L'art. 131-bis c.p. (Fonte 1) disciplina l'esclusione della punibilità per particolare tenuità del fatto e cita il comportamento abituale.
572 c.p.** ), è necessario superare il dato letterale della norma che esclude il beneficio in caso di condotte "plurime, abituali e reiterate" .
L'art. 131-bis (Fonte 1) esclude il beneficio per condotte plurime, abituali e reiterate; l'art. 572 (Fonte 2) riguarda i maltrattamenti.
49, comma 2, c.p.** , la punibilità deve essere esclusa quando l'azione è inidonea a ledere o porre in effettivo pericolo il bene giuridico tutelato (l'integrità psicofisica e la dignità del familiare).
L'art. 49 c.p. (Fonte 4) esclude la punibilità per inidoneità dell'azione o inesistenza dell'oggetto (reato impossibile).
Strategia:** Sostenere che episodi "sporadici" e di "lieve entità", pur se plurimi, non hanno generato quel clima di sopraffazione sistematica che costituisce l'essenza dei maltrattamenti .
L'art. 572 c.p. (Fonte 2) descrive la fattispecie dei maltrattamenti, permettendo di argomentare sulla natura sistematica della condotta.
131-bis c.p.** impone oggi al giudice di valutare la tenuità dell'offesa "anche in considerazione della condotta susseguente al reato" .
L'art. 131-bis c.p. (Fonte 1) prevede espressamente la valutazione della condotta susseguente al reato.
Argomentazione:** La difesa può censurare il diniego della causa di non punibilità qualora il giudice di merito ometta di specificare quali elementi ostativi siano stati ritenuti prevalenti rispetto alla valutazione complessiva del fatto, includendo in tale esame i nuovi parametri introdotti dal legislatore .
La Fonte 9 riporta un ricorso basato sulla mancanza di motivazione specifica riguardo agli elementi ostativi dell'art. 131-bis.
133, primo comma, c.p.** per desumere l'esiguità del danno o del pericolo.
L'art. 133 c.p. (Fonte 3) elenca i criteri per valutare la gravità del reato, inclusa la gravità del danno o del pericolo.
Elementi da valorizzare: Natura e mezzi dell'azione: Assenza di violenza fisica, uso di espressioni meramente verbali in contesti di alta conflittualità reciproca .

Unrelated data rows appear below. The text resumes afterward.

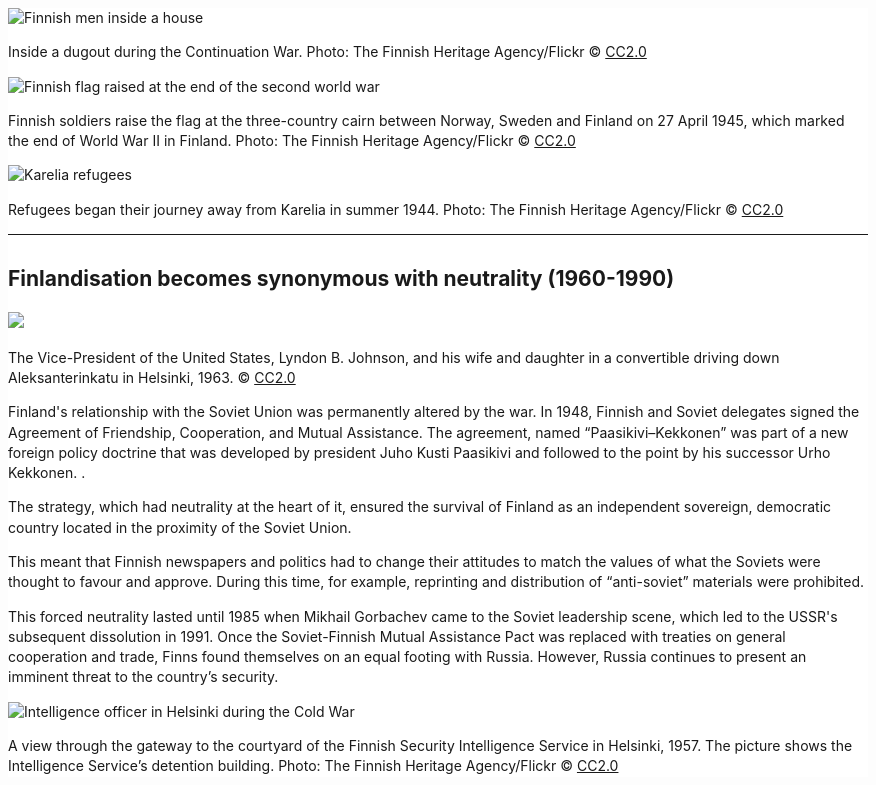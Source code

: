 
![Finnish men inside a house ](/images/Inside-a-dugout-during-the-Continuation-War.--1004x1024.jpg)

Inside a dugout during the Continuation War. Photo: The Finnish Heritage Agency/Flickr © [CC2.0](https://creativecommons.org/licenses/by/2.0/)


![Finnish flag raised at the end of the second world war](/images/The-end-of-the-second-world-war-in-finlan-1024x781.jpg)

Finnish soldiers raise the flag at the three-country cairn between Norway, Sweden and Finland on 27 April 1945, which marked the end of World War II in Finland. Photo: The Finnish Heritage Agency/Flickr © [CC2.0](https://creativecommons.org/licenses/by/2.0/)


![Karelia refugees ](/images/Refugees-began-their-journey-away-from-Karelia-in-summer-1944.--1024x756.jpg)

Refugees began their journey away from Karelia in summer 1944. Photo: The Finnish Heritage Agency/Flickr © [CC2.0](https://creativecommons.org/licenses/by/2.0/)


---

## **Finlandisation becomes synonymous with neutrality (1960-1990)**

![](/images/Lyndon-B.-Johnson-visiting-helsinki-1024x1024.jpg)

The Vice-President of the United States, Lyndon B. Johnson, and his wife and daughter in a convertible driving down Aleksanterinkatu in Helsinki, 1963. © [CC2.0](https://creativecommons.org/licenses/by/2.0/)


Finland's relationship with the Soviet Union was permanently altered by the war. In 1948, Finnish and Soviet delegates signed the Agreement of Friendship, Cooperation, and Mutual Assistance. The agreement, named “Paasikivi–Kekkonen” was part of a new foreign policy doctrine that was developed by president Juho Kusti Paasikivi and followed to the point by his successor Urho Kekkonen. .

The strategy, which had neutrality at the heart of it, ensured the survival of Finland as an independent sovereign, democratic country located in the proximity of the Soviet Union.

This meant that Finnish newspapers and politics had to change their attitudes to match the values of what the Soviets were thought to favour and approve. During this time, for example, reprinting and distribution of “anti-soviet” materials were prohibited.

This forced neutrality lasted until 1985 when Mikhail Gorbachev came to the Soviet leadership scene, which led to the USSR's subsequent dissolution in 1991. Once the Soviet-Finnish Mutual Assistance Pact was replaced with treaties on general cooperation and trade, Finns found themselves on an equal footing with Russia. However, Russia continues to present an imminent threat to the country’s security.

![Intelligence officer in Helsinki during the Cold War](/images/Finnish-Security-Intelligence-Service-in-Helsinki--1003x1024.jpg)

A view through the gateway to the courtyard of the Finnish Security Intelligence Service in Helsinki, 1957. The picture shows the Intelligence Service’s detention building. Photo: The Finnish Heritage Agency/Flickr © [CC2.0](https://creativecommons.org/licenses/by/2.0/)

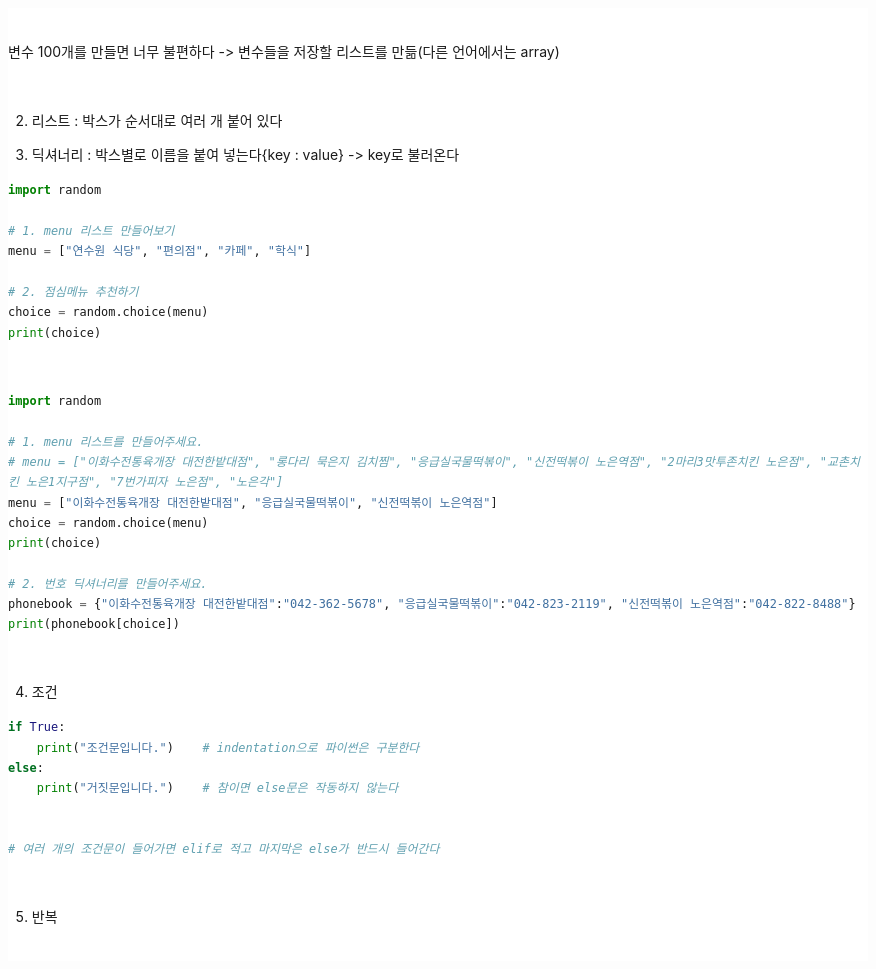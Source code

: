 ​

변수 100개를 만들면 너무 불편하다 -> 변수들을 저장할 리스트를 만듦(다른 언어에서는 array)

​

2. 리스트 : 박스가 순서대로 여러 개 붙어 있다

3. 딕셔너리 : 박스별로 이름을 붙여 넣는다{key : value} -> key로 불러온다

```python
import random

# 1. menu 리스트 만들어보기
menu = ["연수원 식당", "편의점", "카페", "학식"]

# 2. 점심메뉴 추천하기
choice = random.choice(menu)
print(choice)
```

​

```python
import random

# 1. menu 리스트를 만들어주세요.
# menu = ["이화수전통육개장 대전한밭대점", "롱다리 묵은지 김치찜", "응급실국물떡볶이", "신전떡볶이 노은역점", "2마리3맛투존치킨 노은점", "교촌치킨 노은1지구점", "7번가피자 노은점", "노은각"]
menu = ["이화수전통육개장 대전한밭대점", "응급실국물떡볶이", "신전떡볶이 노은역점"]
choice = random.choice(menu)
print(choice)

# 2. 번호 딕셔너리를 만들어주세요.
phonebook = {"이화수전통육개장 대전한밭대점":"042-362-5678", "응급실국물떡볶이":"042-823-2119", "신전떡볶이 노은역점":"042-822-8488"}
print(phonebook[choice])
```

​

4. 조건

```python
if True:
	print("조건문입니다.")    # indentation으로 파이썬은 구분한다
else:
    print("거짓문입니다.")    # 참이면 else문은 작동하지 않는다
    
    
# 여러 개의 조건문이 들어가면 elif로 적고 마지막은 else가 반드시 들어간다
```

​

5. 반복

​
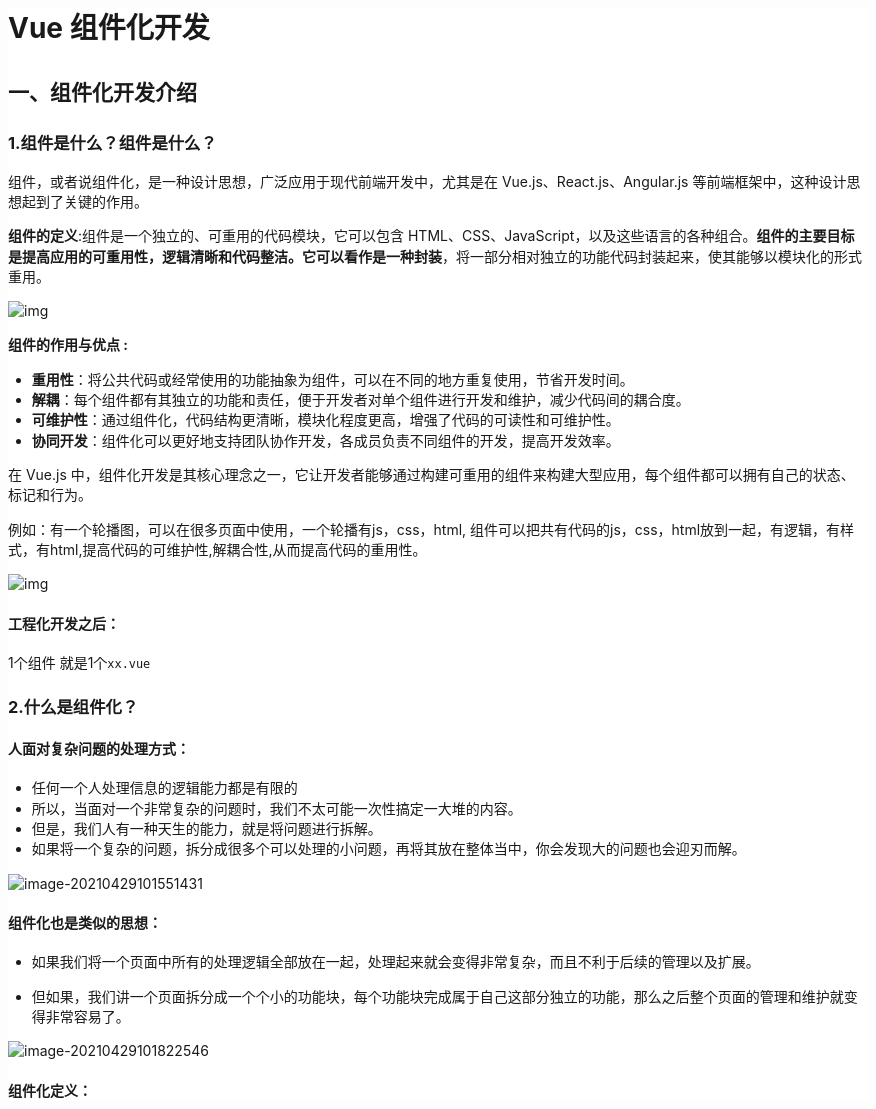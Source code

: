 # Vue 组件化开发

## 一、组件化开发介绍

### 1.组件是什么？组件是什么？

组件，或者说组件化，是一种设计思想，广泛应用于现代前端开发中，尤其是在 Vue.js、React.js、Angular.js 等前端框架中，这种设计思想起到了关键的作用。

**组件的定义**:组件是一个独立的、可重用的代码模块，它可以包含 HTML、CSS、JavaScript，以及这些语言的各种组合。**组件的主要目标是提高应用的可重用性，逻辑清晰和代码整洁。**它可以看作是一种**封装**，将一部分相对独立的功能代码封装起来，使其能够以模块化的形式重用。

![img](https://billy.taoxiaoxin.club/md/2023/07/64b537f9922ee4a6a3fb6eb7.png)

**组件的作用与优点 :**

- **重用性**：将公共代码或经常使用的功能抽象为组件，可以在不同的地方重复使用，节省开发时间。
- **解耦**：每个组件都有其独立的功能和责任，便于开发者对单个组件进行开发和维护，减少代码间的耦合度。
- **可维护性**：通过组件化，代码结构更清晰，模块化程度更高，增强了代码的可读性和可维护性。
- **协同开发**：组件化可以更好地支持团队协作开发，各成员负责不同组件的开发，提高开发效率。

在 Vue.js 中，组件化开发是其核心理念之一，它让开发者能够通过构建可重用的组件来构建大型应用，每个组件都可以拥有自己的状态、标记和行为。

例如：有一个轮播图，可以在很多页面中使用，一个轮播有js，css，html,
组件可以把共有代码的js，css，html放到一起，有逻辑，有样式，有html,提高代码的可维护性,解耦合性,从而提高代码的重用性。

![img](https://billy.taoxiaoxin.club/md/2023/07/64b537f9922ee4a6a4775716.png)

#### 工程化开发之后：

1个组件 就是1个`xx.vue`

### 2.什么是组件化？

#### 人面对复杂问题的处理方式：

+ 任何一个人处理信息的逻辑能力都是有限的
+ 所以，当面对一个非常复杂的问题时，我们不太可能一次性搞定一大堆的内容。
+ 但是，我们人有一种天生的能力，就是将问题进行拆解。
+ 如果将一个复杂的问题，拆分成很多个可以处理的小问题，再将其放在整体当中，你会发现大的问题也会迎刃而解。

![image-20210429101551431](https://billy.taoxiaoxin.club/md/2023/07/64b537f9922ee4a6a52cef2e.png)

#### 组件化也是类似的思想：

+ 如果我们将一个页面中所有的处理逻辑全部放在一起，处理起来就会变得非常复杂，而且不利于后续的管理以及扩展。

  

+ 但如果，我们讲一个页面拆分成一个个小的功能块，每个功能块完成属于自己这部分独立的功能，那么之后整个页面的管理和维护就变得非常容易了。

![image-20210429101822546](https://billy.taoxiaoxin.club/md/2023/07/64b537f9922ee4a6a692cf9e.png)

#### 组件化定义：
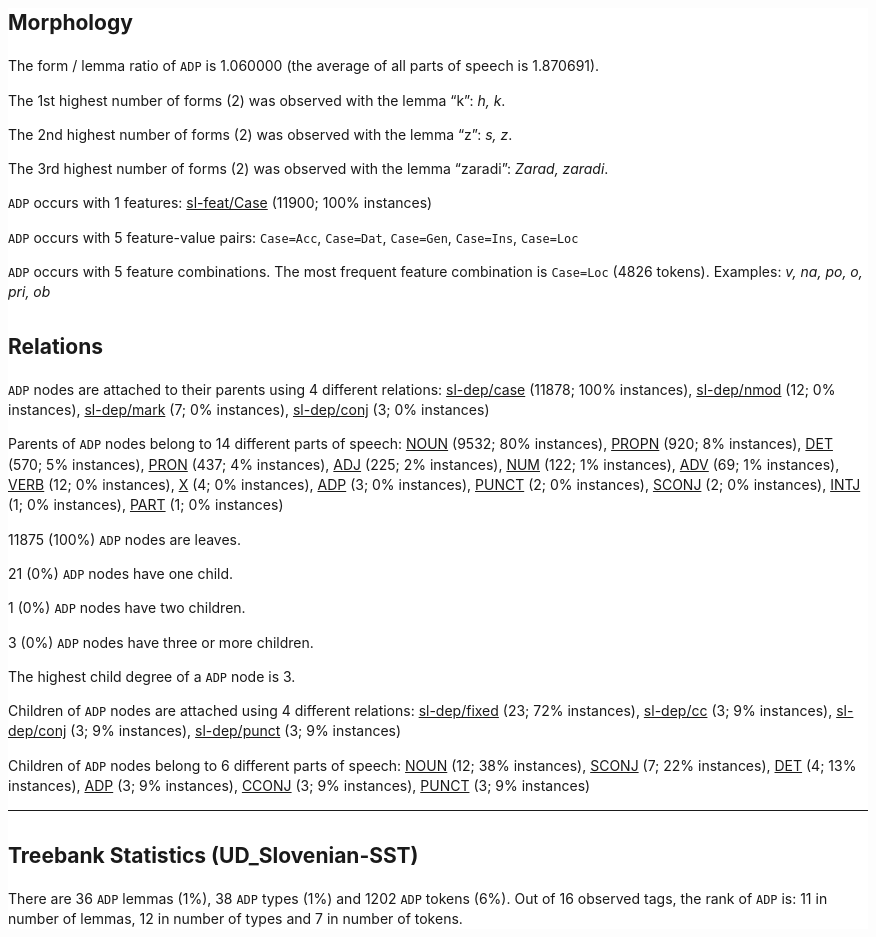 ## Morphology

The form / lemma ratio of `ADP` is 1.060000 (the average of all parts of speech is 1.870691).

The 1st highest number of forms (2) was observed with the lemma “k”: <em>h, k</em>.

The 2nd highest number of forms (2) was observed with the lemma “z”: <em>s, z</em>.

The 3rd highest number of forms (2) was observed with the lemma “zaradi”: <em>Zarad, zaradi</em>.

`ADP` occurs with 1 features: [sl-feat/Case]() (11900; 100% instances)

`ADP` occurs with 5 feature-value pairs: `Case=Acc`, `Case=Dat`, `Case=Gen`, `Case=Ins`, `Case=Loc`

`ADP` occurs with 5 feature combinations.
The most frequent feature combination is `Case=Loc` (4826 tokens).
Examples: <em>v, na, po, o, pri, ob</em>


## Relations

`ADP` nodes are attached to their parents using 4 different relations: [sl-dep/case]() (11878; 100% instances), [sl-dep/nmod]() (12; 0% instances), [sl-dep/mark]() (7; 0% instances), [sl-dep/conj]() (3; 0% instances)

Parents of `ADP` nodes belong to 14 different parts of speech: [NOUN]() (9532; 80% instances), [PROPN]() (920; 8% instances), [DET]() (570; 5% instances), [PRON]() (437; 4% instances), [ADJ]() (225; 2% instances), [NUM]() (122; 1% instances), [ADV]() (69; 1% instances), [VERB]() (12; 0% instances), [X]() (4; 0% instances), [ADP]() (3; 0% instances), [PUNCT]() (2; 0% instances), [SCONJ]() (2; 0% instances), [INTJ]() (1; 0% instances), [PART]() (1; 0% instances)

11875 (100%) `ADP` nodes are leaves.

21 (0%) `ADP` nodes have one child.

1 (0%) `ADP` nodes have two children.

3 (0%) `ADP` nodes have three or more children.

The highest child degree of a `ADP` node is 3.

Children of `ADP` nodes are attached using 4 different relations: [sl-dep/fixed]() (23; 72% instances), [sl-dep/cc]() (3; 9% instances), [sl-dep/conj]() (3; 9% instances), [sl-dep/punct]() (3; 9% instances)

Children of `ADP` nodes belong to 6 different parts of speech: [NOUN]() (12; 38% instances), [SCONJ]() (7; 22% instances), [DET]() (4; 13% instances), [ADP]() (3; 9% instances), [CCONJ]() (3; 9% instances), [PUNCT]() (3; 9% instances)



--------------------------------------------------------------------------------

## Treebank Statistics (UD_Slovenian-SST)

There are 36 `ADP` lemmas (1%), 38 `ADP` types (1%) and 1202 `ADP` tokens (6%).
Out of 16 observed tags, the rank of `ADP` is: 11 in number of lemmas, 12 in number of types and 7 in number of tokens.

L'art. 133 c.p. (Fonte 3) indica la natura e i mezzi dell'azione come criteri di valutazione della gravità del reato.
Gravità del danno:** Mancanza di referti medici o di una documentata sofferenza psicologica duratura nella vittima .
L'art. 133 c.p. (Fonte 3) include la gravità del danno cagionato tra i criteri di valutazione del giudice.
consideri abituale il comportamento in caso di condotte plurime, abituali e reiterate , la giurisprudenza di legittimità ammette l'applicazione dell'istituto anche a fattispecie che presentano profili di reiterazione, purché il giudice non si limiti a una valutazione astratta del titolo di reato.
La Fonte 1 definisce l'abitualità ma non contiene riferimenti alla giurisprudenza di legittimità che ne mitiga l'applicazione.
Il giudice deve dunque motivare rigorosamente l'eventuale diniego, senza ricorrere a formule di stile che non tengano conto delle specificità della vicenda .
La Fonte 9 censura l'uso di motivazioni generiche e formule di stile nel diniego dell'art. 131-bis.
Si ricorda che l'offesa non può mai essere ritenuta di particolare tenuità qualora la condotta abbia cagionato lesioni gravissime o la morte, o sia stata commessa con crudeltà .
L'art. 131-bis c.p. (Fonte 1) elenca esplicitamente crudeltà, morte e lesioni gravissime come cause ostative.
Riservato ad avvocati, magistrati e notai con iscrizione verificata.